Material und Methoden

Insgesamt wurden 69 Geburts- und Kinderkliniken und 39 Nachuntersuchungsstellen (Follow-up) im Zeitraum vom 01.05.2007 bis zum 01.05.2017 mit 374.206 Patienten in die Berechnung einbezogen. Die Daten wurden aus der Trackinsoftware Audio_SC der Firma path medical exportiert und dann mittels deskriptiver, retrospektiver Analyse ausgewertet.

Ergebnisse

Im Untersuchungszeitraum von 10 Jahren wurden in Nordrhein ca. 81.000 Kinder pro Jahr geboren (Daten Statistisches Landesamt NRW), von denen insgesamt 373.261 Kinder in der Hörscreeningzentrale Nordrhein erfasst werden konnten. Durchschnittlich haben 98,7% (368.463 Kinder) der erfassten Kinder in den verschiedenen Einrichtungen ein Hörscreening erhalten.

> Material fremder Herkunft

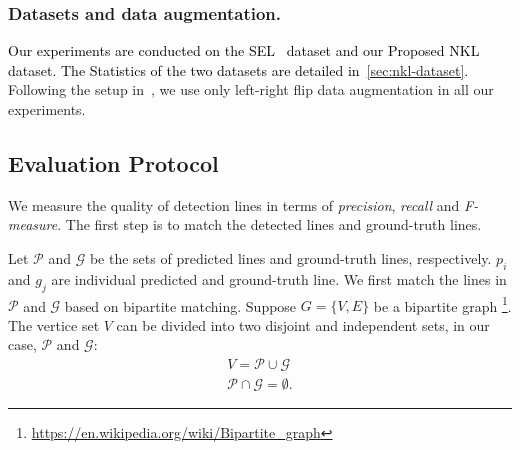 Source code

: \documentclass[10pt,journal,cspaper,compsoc]{IEEEtran}
\newcommand{\revise}[1]{{\textcolor{black}{#1}}}
\newcommand{\CheckRmv}[1]{}
\newcommand{\CheckRmv}[1]{#1}
\begin{document}
\CheckRmv{
\begin{figure*}[htb!]
  \centering
  \begin{overpic}[width=0.9\linewidth]{figures/search_theta_r_pami.pdf}
    \put(95,1){$\times\pi$}
    \put(45,1){$\times\sqrt{2}$}
  \end{overpic}\vspace{-10pt}
  \caption{
    Left: performance under different distance quantization intervals $\Delta r$ with a fixed
         angular quantization interval $\Delta\theta=\pi/100$.
         Larger $\Delta r$ indicates less quantization levels $R$.
    Right: performance under different angular quantization intervals $\Delta \theta$ with a fixed
        distance quantization interval $\Delta r=\sqrt{2}$.
  }\label{fig:ablation-interval}
\end{figure*}
}

\subsubsection{Datasets and data augmentation.}
\revise{Our experiments are conducted on the 
SEL~\cite{lee2017semantic} dataset and our Proposed
NKL dataset.}
%
\revise{The Statistics of the two datasets are detailed in~\cref{sec:nkl-dataset}.}
%
%
%
Following the setup in~\cite{lee2017semantic}, we use only left-right flip
data augmentation in all our experiments.

\subsection{Evaluation Protocol}
We measure the quality of detection lines in terms of \emph{precision},
\emph{recall} and \emph{F-measure}.
%
The first step is to match the detected lines and ground-truth lines.

Let $\mathcal{P}$ and $\mathcal{G}$ be the sets of predicted lines
and ground-truth lines, respectively.
%
$p_i$ and $g_j$ are individual predicted and ground-truth line.
%
We first match the lines in $\mathcal{P}$ and $\mathcal{G}$ based on bipartite matching.
%
Suppose $G = \{V, E\}$ be a bipartite graph
\footnote{\url{https://en.wikipedia.org/wiki/Bipartite_graph}}.
%
The vertice set $V$ can be divided into two disjoint and independent sets,
in our case, $\mathcal{P}$ and $\mathcal{G}$:
\begin{equation*}
  \begin{split}
    V = \mathcal{P} \cup \mathcal{G} \\    
    \mathcal{P} \cap \mathcal{G} = \emptyset.
  \end{split}
\end{equation*}
\end{document}
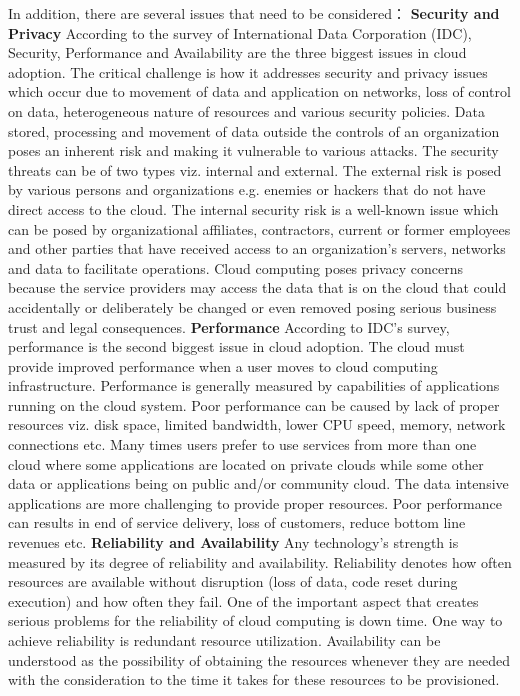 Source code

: \documentclass[a4paper,twoside]{scrbook}
\begin{document}
\begin{CJK}{UTF8}{gbsn}
In addition, there are several issues that need to be considered：
\textbf{Security and Privacy}
According to the survey of International Data Corporation (IDC), Security, Performance and Availability are the three biggest issues in cloud adoption. The critical challenge is how it addresses security and privacy issues which occur due to movement of data and application on networks, loss of control on data, heterogeneous nature of resources and various security policies. Data stored, processing and movement of data outside the controls of an organization poses an inherent risk and making it vulnerable to various attacks. The security threats can be of two types viz. internal and external. The external risk is posed by various persons and organizations e.g. enemies or hackers that do not have direct access to the cloud. The internal security risk is a well-known issue which can be posed by organizational affiliates, contractors, current or former employees and other parties that have received access to an organization’s servers, networks and data to facilitate operations. Cloud computing poses privacy concerns because the service providers may access the data that is on the cloud that could accidentally or deliberately be changed or even removed posing serious business trust and legal consequences.
\textbf{Performance}
According to IDC’s survey, performance is the second biggest issue in cloud adoption. The cloud must provide improved performance when a user moves to cloud computing infrastructure. Performance is generally measured by capabilities of applications running on the cloud system. Poor performance can be caused by lack of proper resources viz. disk space, limited bandwidth, lower CPU speed, memory, network connections etc. Many times users prefer to use services from more than one cloud where some applications are located on private clouds while some other data or applications being on public and/or community cloud. The data intensive applications are more challenging to provide proper resources. Poor performance can results in end of service delivery, loss of customers, reduce bottom line revenues etc.
\textbf{Reliability and Availability}
Any technology’s strength is measured by its degree of reliability and availability. Reliability denotes how often resources are available without disruption (loss of data, code reset during execution) and how often they fail. One of the important aspect that creates serious problems for the reliability of cloud computing is down time. One way to achieve reliability is redundant resource utilization. Availability can be understood as the possibility of obtaining the resources whenever they are needed with the consideration to the time it takes for these resources to be provisioned.


\end{CJK}
\end{document}
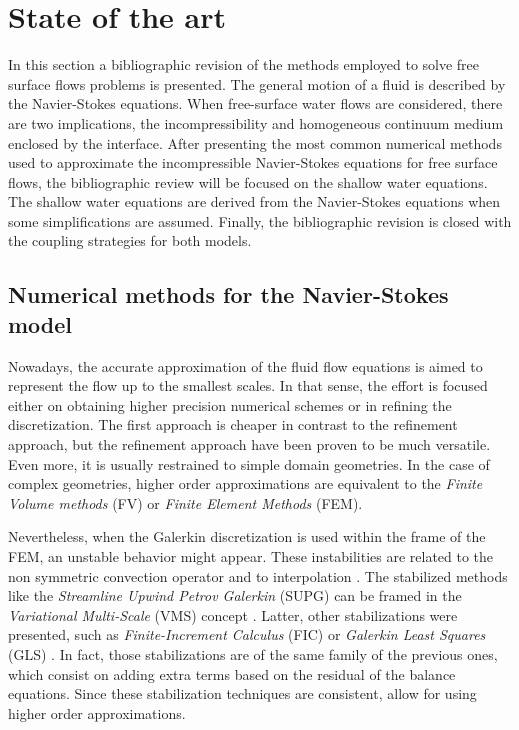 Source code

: 
\section{State of the art}
\label{state_art}


In this section a bibliographic revision of the methods employed to solve free surface flows problems is presented.
The general motion of a fluid is described by the Navier-Stokes equations. When free-surface water flows are considered, there are two implications, the incompressibility and homogeneous continuum medium enclosed by the interface. After presenting the most common numerical methods used to approximate the incompressible Navier-Stokes equations for free surface flows, the bibliographic review will be focused on the shallow water equations.
The shallow water equations are derived from the Navier-Stokes equations when some simplifications are assumed.
Finally, the bibliographic revision is closed with the coupling strategies for both models.



\subsection{Numerical methods for the Navier-Stokes model}


Nowadays, the accurate approximation of the fluid flow equations is aimed to represent the flow up to the smallest scales. In that sense, the effort is focused either on obtaining higher precision numerical schemes or in refining the discretization. The first approach is cheaper in contrast to the refinement approach, but the refinement approach have been proven to be much versatile. Even more, it is usually restrained to simple domain geometries. In the case of complex geometries, higher order approximations are equivalent to the \emph{Finite Volume methods} (FV) or \emph{Finite Element Methods} (FEM).

Nevertheless, when the Galerkin discretization is used within the frame of the FEM, an unstable behavior might appear. These instabilities are related to the non symmetric convection operator and to interpolation \cite{brezzi1991,codina2008oseen}. The stabilized methods like the \emph{Streamline Upwind Petrov Galerkin} (SUPG) \cite{hughes1986iii,brooks1982} can be framed in the \emph{Variational Multi-Scale} (VMS) concept \cite{hughes1995}. Latter, other stabilizations were presented, such as \emph{Finite-Increment Calculus} (FIC) \cite{onate1998} or \emph{Galerkin Least Squares} (GLS) \cite{hughes1989}. In fact, those stabilizations are of the same family of the previous ones, which consist on adding extra terms based on the residual of the balance equations. Since these stabilization techniques are consistent, allow for using higher order approximations.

Dabei sind ebenfalls die Risikokindern aus Kinderkliniken oder von Kinderintensivstationen inkludiert. Bei 0,4% der Kinder (1.504 Kinder) wurde das Hörscreening durch die Eltern abgelehnt.

Von den untersuchten Kindern hatten 95,6% (352.298 Kinder) ein unauffälliges und 3,4% (12.461 Kinder) ein kontrollbedürftiges Hörscreeningergebnis. Das Erstscreening erfolgte durchschnittlich am 5. Lebenstag, wobei hier ebenfalls Kinderkliniken und Kinderintensivstationen mit einbezogen wurden. Für die Kinder mit kontrollbedürftigem Hörscreening wurde die Kontrolle in einer Follow-up Einrichtung notwendig. Das Erstdiagnosealter der tatsächlich hörgestörten Kinder lag im Zeitraum von 10 Jahren durchschnittlich im 3. Lebensmonat, bei einer Lost-to-Follow-up Rate (Kinder, die trotz kontrollbedürftigem Ergebnis nicht mehr zu einer Nachuntersuchung erschienen sind) von durchschnittlich 1% (3.656 Kinder).

Diskussion

Die Vorgaben des G-BA hinsichtlich der Erfassungsrate von mind. 96% der in einer Einrichtungen geborenen Kindern, konnte hier erreicht werden. Die Rate der Kinder für die eine pädaudiologische Kontrolluntersuchung notwendig wurde, lag ebenfalls innerhalb der vorgegebenen Kriterien von max. 4%. Ebenso wurden die Vorgaben des G-BA mit einem Erstdiagnose-Alter vor der 12. Lebenswoche erreicht.

Die Rate der gescreenten Kinder ist über die Jahre nahezu konstant geblieben, es gibt in der Auswertung keine signifikanten Schwankungen. Allerdings gib es einen statistisch signifikanten Anstieg der Ablehnungen durch die Eltern, dieses hängt mit der steigenden Anzahl der erfassten Kinder zusammen.

Durch das qualitätsgesicherte Neugeborenen-Hörscreening mit Tracking in Nordrhein konnte das Erstdiagnose-Alter bei kindlichen behandlungsbedürftigen Hörstörungen von 39 Lebensmonaten auf unter 3 Lebensmonate gesenkt werden.

Fazit

Durch die Kooperation mit der Hörscreeningzentrale Nordrhein konnten die notwendigen Zielkriterien des G-BA-Beschlusses in fast allen teilnehmenden Einrichtungen erreicht werden. Auch in etablierten und gut funktionierenden Hörscreeningzentralen ist die engmaschige Betreuung und Schulung des Personals notwendig, um die vorgegebenen Qualitätsparameter auch langfristig beibehalten zu können. Wünschenswert wäre ein Anschluss aller Geburtseinrichtungen an die Hörscreeningzentrale Nordrhein und somit die flächendeckende Erfassung, sowie die Möglichkeit des Trackings aller Neugeborenen in der Region.